What is being asked – For the records that follow, please set down exactly the lines between the one holding "the event bus." and the one holding "are integers between", inclusive, and only those.

_ _ _ _ _ _ _

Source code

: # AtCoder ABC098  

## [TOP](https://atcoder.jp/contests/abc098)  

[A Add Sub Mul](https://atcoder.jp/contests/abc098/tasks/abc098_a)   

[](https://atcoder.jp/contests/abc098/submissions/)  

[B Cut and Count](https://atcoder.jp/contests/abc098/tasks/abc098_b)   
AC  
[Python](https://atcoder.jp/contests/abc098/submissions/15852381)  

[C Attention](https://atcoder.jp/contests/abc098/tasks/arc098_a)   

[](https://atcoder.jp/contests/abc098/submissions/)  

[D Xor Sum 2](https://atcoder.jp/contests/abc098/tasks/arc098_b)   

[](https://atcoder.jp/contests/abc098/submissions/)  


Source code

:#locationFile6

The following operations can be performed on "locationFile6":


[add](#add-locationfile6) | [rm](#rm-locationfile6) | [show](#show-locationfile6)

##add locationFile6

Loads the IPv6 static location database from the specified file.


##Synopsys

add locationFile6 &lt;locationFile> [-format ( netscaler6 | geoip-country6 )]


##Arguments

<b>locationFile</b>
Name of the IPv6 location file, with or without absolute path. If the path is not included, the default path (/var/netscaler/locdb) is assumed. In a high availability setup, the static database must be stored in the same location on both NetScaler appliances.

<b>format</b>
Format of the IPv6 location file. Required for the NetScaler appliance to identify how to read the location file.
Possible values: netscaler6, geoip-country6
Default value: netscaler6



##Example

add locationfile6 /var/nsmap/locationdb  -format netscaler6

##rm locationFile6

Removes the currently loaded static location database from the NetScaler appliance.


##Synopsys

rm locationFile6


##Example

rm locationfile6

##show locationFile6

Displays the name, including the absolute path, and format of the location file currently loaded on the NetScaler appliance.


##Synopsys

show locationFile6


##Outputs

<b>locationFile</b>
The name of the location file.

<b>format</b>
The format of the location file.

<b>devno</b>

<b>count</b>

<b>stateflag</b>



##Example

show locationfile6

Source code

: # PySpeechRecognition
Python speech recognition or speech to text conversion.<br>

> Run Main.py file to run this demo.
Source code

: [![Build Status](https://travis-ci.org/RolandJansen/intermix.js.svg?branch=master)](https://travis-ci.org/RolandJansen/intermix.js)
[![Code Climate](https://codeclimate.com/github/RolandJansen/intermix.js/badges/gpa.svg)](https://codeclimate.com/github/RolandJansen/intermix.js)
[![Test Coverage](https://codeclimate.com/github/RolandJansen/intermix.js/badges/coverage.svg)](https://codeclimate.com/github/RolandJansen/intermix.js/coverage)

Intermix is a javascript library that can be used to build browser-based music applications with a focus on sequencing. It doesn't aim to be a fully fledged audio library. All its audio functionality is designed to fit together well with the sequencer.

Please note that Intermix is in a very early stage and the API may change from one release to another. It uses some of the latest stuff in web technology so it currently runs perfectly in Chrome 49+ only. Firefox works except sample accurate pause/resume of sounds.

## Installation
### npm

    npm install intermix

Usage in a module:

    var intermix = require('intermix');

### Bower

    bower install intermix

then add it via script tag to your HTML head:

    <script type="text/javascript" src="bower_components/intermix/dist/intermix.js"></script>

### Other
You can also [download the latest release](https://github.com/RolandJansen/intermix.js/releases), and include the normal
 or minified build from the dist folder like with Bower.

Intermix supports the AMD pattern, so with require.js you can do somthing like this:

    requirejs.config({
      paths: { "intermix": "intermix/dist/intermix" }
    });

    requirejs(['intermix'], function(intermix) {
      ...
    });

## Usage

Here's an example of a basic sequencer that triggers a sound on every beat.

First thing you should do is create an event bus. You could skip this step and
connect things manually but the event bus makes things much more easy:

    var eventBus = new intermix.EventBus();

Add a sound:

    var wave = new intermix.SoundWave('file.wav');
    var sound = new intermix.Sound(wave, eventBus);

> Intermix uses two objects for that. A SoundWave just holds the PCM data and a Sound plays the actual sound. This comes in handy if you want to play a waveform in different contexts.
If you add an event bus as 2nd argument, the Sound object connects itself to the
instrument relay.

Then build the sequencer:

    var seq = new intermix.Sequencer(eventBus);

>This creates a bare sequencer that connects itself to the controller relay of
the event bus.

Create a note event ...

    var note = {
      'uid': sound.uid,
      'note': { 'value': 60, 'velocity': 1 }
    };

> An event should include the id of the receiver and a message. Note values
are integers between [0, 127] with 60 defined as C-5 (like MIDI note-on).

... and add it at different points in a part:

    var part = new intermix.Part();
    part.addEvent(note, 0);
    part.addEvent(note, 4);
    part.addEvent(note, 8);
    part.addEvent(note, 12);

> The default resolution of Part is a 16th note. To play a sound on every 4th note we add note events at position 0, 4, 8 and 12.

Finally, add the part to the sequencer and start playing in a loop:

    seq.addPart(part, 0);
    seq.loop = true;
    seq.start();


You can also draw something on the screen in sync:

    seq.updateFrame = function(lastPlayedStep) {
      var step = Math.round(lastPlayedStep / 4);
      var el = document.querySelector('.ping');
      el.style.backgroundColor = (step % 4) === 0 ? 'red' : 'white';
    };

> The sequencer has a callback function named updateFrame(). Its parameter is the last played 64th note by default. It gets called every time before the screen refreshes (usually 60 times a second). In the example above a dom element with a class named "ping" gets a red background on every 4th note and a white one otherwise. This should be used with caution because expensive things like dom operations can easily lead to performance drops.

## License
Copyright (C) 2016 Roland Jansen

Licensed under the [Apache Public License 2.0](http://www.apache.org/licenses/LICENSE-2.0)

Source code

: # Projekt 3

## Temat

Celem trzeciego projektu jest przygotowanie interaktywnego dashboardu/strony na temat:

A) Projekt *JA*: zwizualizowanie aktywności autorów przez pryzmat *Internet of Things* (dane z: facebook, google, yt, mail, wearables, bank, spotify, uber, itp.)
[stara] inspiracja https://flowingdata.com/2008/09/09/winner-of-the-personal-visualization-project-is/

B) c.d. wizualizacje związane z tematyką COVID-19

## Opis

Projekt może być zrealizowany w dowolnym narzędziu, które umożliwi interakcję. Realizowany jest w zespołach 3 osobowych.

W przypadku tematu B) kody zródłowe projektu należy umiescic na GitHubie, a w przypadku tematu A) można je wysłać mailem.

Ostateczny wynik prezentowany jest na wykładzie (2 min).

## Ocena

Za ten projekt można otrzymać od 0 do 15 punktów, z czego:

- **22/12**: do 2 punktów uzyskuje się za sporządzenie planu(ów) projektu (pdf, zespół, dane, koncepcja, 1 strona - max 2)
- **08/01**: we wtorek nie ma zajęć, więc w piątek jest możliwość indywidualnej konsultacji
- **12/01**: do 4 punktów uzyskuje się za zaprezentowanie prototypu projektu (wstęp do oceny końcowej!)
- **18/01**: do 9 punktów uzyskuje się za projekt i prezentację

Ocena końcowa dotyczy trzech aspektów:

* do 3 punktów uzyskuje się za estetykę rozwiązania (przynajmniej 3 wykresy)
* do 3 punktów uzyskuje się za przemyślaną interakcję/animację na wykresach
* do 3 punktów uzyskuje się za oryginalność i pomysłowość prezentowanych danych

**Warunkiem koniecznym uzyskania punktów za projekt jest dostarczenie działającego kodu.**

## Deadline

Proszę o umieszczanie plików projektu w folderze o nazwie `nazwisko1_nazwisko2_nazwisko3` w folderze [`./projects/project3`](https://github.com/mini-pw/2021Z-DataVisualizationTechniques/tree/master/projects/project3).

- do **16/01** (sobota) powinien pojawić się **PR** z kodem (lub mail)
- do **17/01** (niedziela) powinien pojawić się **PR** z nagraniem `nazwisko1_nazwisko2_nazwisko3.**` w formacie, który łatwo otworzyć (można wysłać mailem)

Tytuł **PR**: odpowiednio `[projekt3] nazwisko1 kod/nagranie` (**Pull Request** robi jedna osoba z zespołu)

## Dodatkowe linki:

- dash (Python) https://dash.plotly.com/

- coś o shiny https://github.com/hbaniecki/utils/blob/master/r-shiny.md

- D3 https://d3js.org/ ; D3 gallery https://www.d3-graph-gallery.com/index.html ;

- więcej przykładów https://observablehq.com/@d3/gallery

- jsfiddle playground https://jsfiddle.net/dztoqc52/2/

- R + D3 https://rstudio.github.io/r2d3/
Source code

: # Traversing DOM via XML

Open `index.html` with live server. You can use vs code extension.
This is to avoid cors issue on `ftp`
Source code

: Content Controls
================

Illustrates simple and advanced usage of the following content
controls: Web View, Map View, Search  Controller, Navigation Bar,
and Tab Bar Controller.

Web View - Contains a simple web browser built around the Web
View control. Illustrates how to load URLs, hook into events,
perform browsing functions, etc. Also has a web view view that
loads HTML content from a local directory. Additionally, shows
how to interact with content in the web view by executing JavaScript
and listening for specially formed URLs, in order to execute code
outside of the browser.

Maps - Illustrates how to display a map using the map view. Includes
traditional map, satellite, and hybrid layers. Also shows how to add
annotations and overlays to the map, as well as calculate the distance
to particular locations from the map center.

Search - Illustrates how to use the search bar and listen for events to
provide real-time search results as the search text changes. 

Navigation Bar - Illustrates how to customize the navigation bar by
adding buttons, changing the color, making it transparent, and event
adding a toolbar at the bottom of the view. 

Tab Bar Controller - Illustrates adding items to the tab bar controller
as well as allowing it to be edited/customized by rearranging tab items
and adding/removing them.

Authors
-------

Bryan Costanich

_ _ _ _ _ _ _

Exercise response –
the event bus.

Create a note event ...

    var note = {
      'uid': sound.uid,
      'note': { 'value': 60, 'velocity': 1 }
    };

> An event should include the id of the receiver and a message. Note values
are integers between [0, 127] with 60 defined as C-5 (like MIDI note-on).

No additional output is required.